Problem statement: The lines to return are those below that contain the word "stats".

Information shown:
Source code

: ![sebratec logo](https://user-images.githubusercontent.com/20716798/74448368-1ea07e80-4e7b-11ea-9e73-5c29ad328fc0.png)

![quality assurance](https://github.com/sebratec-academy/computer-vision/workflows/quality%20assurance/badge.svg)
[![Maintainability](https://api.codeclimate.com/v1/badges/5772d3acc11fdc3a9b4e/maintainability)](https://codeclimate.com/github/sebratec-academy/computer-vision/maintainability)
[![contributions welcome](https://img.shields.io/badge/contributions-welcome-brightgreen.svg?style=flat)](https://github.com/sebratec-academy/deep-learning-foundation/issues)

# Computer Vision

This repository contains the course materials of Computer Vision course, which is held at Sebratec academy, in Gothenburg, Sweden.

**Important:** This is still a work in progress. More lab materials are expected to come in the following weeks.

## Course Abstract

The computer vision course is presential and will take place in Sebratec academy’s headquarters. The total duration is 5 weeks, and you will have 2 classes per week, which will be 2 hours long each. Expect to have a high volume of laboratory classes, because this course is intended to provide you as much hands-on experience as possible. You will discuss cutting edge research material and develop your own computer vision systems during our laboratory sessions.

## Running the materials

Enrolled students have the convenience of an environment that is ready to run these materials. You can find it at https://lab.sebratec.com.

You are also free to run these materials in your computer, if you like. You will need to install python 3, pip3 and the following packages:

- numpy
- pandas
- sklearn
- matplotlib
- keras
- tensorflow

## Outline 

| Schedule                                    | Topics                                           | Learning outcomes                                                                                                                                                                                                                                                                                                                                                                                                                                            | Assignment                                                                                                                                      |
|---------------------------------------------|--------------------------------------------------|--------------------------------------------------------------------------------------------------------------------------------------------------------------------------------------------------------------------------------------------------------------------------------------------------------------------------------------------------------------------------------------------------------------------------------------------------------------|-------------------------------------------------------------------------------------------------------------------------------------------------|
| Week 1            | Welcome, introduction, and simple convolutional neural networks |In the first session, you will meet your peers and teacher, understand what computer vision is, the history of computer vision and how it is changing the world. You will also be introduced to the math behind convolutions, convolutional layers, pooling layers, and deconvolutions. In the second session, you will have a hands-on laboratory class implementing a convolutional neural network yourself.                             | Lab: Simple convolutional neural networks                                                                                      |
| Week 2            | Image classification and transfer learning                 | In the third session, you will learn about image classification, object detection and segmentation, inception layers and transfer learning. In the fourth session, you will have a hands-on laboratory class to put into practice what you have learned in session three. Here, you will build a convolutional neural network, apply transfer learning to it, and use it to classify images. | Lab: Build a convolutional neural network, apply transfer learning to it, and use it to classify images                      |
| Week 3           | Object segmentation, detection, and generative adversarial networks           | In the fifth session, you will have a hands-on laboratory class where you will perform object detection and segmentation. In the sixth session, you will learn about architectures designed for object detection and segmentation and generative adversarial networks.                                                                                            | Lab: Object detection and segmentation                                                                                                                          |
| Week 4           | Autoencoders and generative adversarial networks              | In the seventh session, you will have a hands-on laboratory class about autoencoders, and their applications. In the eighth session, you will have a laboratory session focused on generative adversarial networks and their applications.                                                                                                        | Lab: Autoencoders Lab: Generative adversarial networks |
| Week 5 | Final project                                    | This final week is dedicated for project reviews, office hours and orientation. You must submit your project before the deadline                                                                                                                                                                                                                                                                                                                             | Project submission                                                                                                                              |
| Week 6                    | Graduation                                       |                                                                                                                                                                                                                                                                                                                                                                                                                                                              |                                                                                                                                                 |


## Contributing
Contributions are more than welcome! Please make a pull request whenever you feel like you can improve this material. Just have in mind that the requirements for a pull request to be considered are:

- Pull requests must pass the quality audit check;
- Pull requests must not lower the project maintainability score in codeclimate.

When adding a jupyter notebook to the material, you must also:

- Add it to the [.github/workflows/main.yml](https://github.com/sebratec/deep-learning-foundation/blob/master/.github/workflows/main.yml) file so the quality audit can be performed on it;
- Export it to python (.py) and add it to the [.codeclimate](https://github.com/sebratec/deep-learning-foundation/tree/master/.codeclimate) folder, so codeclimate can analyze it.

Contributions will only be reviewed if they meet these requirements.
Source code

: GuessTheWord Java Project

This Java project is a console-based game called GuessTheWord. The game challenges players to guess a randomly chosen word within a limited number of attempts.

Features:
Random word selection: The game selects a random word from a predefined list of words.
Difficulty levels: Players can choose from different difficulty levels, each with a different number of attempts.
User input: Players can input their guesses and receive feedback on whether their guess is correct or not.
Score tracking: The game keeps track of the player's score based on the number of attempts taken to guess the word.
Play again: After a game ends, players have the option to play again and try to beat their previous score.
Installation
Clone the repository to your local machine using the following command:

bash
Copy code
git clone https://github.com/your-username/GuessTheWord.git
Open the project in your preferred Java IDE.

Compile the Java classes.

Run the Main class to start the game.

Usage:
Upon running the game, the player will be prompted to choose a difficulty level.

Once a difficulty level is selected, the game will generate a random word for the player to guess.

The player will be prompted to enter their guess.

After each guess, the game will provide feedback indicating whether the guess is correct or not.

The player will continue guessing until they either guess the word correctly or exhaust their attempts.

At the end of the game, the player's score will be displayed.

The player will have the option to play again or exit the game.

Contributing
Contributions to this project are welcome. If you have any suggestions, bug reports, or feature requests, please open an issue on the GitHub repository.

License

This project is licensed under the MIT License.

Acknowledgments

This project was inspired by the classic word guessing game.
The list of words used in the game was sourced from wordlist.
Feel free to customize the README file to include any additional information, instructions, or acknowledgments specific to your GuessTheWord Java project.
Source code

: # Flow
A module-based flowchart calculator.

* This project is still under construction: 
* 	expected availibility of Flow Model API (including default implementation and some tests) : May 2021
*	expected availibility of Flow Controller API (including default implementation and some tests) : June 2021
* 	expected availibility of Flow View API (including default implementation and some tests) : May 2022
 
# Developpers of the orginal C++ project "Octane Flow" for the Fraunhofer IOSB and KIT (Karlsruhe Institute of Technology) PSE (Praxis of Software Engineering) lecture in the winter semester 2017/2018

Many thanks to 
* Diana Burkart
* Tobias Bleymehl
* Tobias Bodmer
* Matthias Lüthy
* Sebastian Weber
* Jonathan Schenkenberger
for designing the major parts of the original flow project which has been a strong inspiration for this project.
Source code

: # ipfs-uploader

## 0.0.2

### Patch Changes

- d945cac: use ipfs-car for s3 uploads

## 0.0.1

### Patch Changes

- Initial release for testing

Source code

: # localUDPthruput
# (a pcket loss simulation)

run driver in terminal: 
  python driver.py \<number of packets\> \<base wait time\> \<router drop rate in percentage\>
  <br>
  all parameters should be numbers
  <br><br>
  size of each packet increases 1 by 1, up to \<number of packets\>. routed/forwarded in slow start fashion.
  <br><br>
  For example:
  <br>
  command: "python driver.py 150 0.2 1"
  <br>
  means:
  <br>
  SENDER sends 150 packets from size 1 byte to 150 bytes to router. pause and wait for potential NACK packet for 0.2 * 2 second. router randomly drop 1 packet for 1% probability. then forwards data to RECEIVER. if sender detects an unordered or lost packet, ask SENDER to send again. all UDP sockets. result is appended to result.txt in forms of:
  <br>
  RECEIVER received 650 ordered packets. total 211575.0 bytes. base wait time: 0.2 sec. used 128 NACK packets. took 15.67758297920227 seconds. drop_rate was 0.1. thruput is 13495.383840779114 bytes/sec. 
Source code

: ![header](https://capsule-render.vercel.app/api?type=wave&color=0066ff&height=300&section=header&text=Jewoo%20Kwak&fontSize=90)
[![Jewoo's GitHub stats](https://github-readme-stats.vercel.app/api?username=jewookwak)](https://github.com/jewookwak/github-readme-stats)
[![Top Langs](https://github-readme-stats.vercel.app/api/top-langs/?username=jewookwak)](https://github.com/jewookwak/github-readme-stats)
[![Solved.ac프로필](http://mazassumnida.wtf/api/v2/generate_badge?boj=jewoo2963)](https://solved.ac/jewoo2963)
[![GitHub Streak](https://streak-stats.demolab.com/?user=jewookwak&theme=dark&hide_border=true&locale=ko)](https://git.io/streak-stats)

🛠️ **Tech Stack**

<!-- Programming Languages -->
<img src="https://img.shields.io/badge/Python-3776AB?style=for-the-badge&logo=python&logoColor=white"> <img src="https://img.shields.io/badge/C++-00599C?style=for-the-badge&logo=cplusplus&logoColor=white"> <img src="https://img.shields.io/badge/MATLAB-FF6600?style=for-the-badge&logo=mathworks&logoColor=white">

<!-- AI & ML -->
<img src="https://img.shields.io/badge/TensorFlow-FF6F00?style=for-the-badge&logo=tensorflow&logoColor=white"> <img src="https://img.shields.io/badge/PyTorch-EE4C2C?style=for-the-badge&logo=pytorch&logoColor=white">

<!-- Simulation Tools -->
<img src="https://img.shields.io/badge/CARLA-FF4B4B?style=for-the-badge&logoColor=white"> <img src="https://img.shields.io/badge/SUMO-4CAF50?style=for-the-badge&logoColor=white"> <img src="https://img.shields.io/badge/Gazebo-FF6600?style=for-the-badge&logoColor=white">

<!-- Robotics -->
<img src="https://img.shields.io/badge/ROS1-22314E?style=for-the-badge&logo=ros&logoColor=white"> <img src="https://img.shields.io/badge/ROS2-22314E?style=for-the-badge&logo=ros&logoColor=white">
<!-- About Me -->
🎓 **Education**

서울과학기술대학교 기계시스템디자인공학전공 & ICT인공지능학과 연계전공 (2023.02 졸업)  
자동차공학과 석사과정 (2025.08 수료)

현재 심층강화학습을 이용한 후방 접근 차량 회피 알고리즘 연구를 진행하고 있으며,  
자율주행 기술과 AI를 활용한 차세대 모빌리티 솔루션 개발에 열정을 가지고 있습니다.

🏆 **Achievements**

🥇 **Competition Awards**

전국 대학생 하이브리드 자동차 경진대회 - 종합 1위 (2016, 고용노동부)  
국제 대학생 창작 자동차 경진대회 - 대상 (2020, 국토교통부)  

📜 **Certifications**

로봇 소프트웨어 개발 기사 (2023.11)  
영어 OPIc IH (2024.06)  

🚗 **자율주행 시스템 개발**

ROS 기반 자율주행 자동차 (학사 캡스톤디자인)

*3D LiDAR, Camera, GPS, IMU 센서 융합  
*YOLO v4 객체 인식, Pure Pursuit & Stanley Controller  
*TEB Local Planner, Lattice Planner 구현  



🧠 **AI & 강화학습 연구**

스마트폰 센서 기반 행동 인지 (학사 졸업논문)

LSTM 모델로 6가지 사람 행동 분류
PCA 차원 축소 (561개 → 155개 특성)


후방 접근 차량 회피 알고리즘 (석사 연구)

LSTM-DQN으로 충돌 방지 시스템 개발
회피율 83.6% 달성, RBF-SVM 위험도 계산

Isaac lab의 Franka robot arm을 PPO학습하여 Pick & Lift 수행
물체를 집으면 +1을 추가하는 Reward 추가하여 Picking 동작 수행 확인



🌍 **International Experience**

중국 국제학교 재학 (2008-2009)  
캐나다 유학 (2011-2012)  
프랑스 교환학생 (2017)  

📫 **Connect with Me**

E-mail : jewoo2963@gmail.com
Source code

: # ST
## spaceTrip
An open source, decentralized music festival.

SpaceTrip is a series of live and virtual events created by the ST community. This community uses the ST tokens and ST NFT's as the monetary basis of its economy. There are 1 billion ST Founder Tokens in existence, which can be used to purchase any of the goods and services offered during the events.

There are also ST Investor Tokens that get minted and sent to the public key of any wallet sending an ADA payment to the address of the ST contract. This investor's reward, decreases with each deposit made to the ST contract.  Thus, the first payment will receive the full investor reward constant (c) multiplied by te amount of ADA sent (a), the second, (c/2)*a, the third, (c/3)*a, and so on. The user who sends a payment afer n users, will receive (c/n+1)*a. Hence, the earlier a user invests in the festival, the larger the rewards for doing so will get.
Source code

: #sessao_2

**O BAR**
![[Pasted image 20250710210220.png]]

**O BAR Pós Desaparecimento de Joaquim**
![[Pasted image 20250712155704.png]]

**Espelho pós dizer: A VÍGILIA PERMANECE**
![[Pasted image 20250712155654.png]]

Solved exercise:
[![Jewoo's GitHub stats](https://github-readme-stats.vercel.app/api?username=jewookwak)](https://github.com/jewookwak/github-readme-stats)
[![Top Langs](https://github-readme-stats.vercel.app/api/top-langs/?username=jewookwak)](https://github.com/jewookwak/github-readme-stats)
[![GitHub Streak](https://streak-stats.demolab.com/?user=jewookwak&theme=dark&hide_border=true&locale=ko)](https://git.io/streak-stats)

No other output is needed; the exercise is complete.